--- Input ---
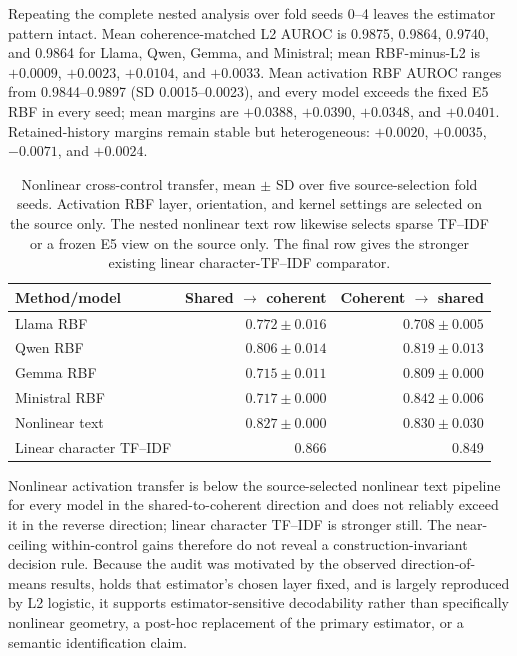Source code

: \documentclass{article}
\begin{document}
Repeating the complete nested analysis over fold seeds 0--4 leaves the
estimator pattern intact. Mean coherence-matched L2 AUROC is 0.9875, 0.9864,
0.9740, and 0.9864 for Llama, Qwen, Gemma, and Ministral; mean RBF-minus-L2 is
$+0.0009$, $+0.0023$, $+0.0104$, and $+0.0033$. Mean activation RBF AUROC
ranges from 0.9844--0.9897 (SD 0.0015--0.0023), and every model exceeds the
fixed E5 RBF in every seed; mean margins are $+0.0388$, $+0.0390$, $+0.0348$,
and $+0.0401$. Retained-history margins remain stable but
heterogeneous: $+0.0020$, $+0.0035$, $-0.0071$, and $+0.0024$.

\begin{table}[h]
  \caption{Nonlinear cross-control transfer, mean $\mathbin{\pm}$ SD over five
  source-selection fold seeds. Activation RBF layer, orientation, and kernel
  settings are selected on the source only. The nested nonlinear text row
  likewise selects sparse TF--IDF or a frozen E5 view on the source only. The
  final row gives the stronger existing linear character-TF--IDF comparator.}
  \label{tab:appendix-nonlinear-transfer}
  \centering
  \small
  \begin{tabular}{lrr}
    \toprule
    Method/model & Shared $\rightarrow$ coherent & Coherent $\rightarrow$ shared \\
    \midrule
    Llama RBF & $0.772\mathbin{\pm}0.016$ & $0.708\mathbin{\pm}0.005$ \\
    Qwen RBF & $0.806\mathbin{\pm}0.014$ & $0.819\mathbin{\pm}0.013$ \\
    Gemma RBF & $0.715\mathbin{\pm}0.011$ & $0.809\mathbin{\pm}0.000$ \\
    Ministral RBF & $0.717\mathbin{\pm}0.000$ & $0.842\mathbin{\pm}0.006$ \\
    Nonlinear text & $0.827\mathbin{\pm}0.000$ & $0.830\mathbin{\pm}0.030$ \\
    Linear character TF--IDF & 0.866 & 0.849 \\
    \bottomrule
  \end{tabular}
\end{table}

Nonlinear activation transfer is below the source-selected nonlinear text
pipeline for every model in the shared-to-coherent direction and does not
reliably exceed it in the reverse direction; linear character TF--IDF is
stronger still. The near-ceiling within-control gains therefore do not reveal a
construction-invariant decision rule. Because the audit was motivated by the
observed direction-of-means results, holds that estimator's chosen layer fixed,
and is largely reproduced by L2 logistic, it supports estimator-sensitive
decodability rather than specifically nonlinear geometry, a post-hoc
replacement of the primary estimator, or a semantic identification claim.
\end{document}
---
Print again, exactly, the lines of the records above from the first line through the line with "likewise selects sparse". No pictures.

Exercise solution
Source code

: \documentclass{article}
\begin{document}
Repeating the complete nested analysis over fold seeds 0--4 leaves the
estimator pattern intact. Mean coherence-matched L2 AUROC is 0.9875, 0.9864,
0.9740, and 0.9864 for Llama, Qwen, Gemma, and Ministral; mean RBF-minus-L2 is
$+0.0009$, $+0.0023$, $+0.0104$, and $+0.0033$. Mean activation RBF AUROC
ranges from 0.9844--0.9897 (SD 0.0015--0.0023), and every model exceeds the
fixed E5 RBF in every seed; mean margins are $+0.0388$, $+0.0390$, $+0.0348$,
and $+0.0401$. Retained-history margins remain stable but
heterogeneous: $+0.0020$, $+0.0035$, $-0.0071$, and $+0.0024$.

\begin{table}[h]
  \caption{Nonlinear cross-control transfer, mean $\mathbin{\pm}$ SD over five
  source-selection fold seeds. Activation RBF layer, orientation, and kernel
  settings are selected on the source only. The nested nonlinear text row
  likewise selects sparse TF--IDF or a frozen E5 view on the source only. The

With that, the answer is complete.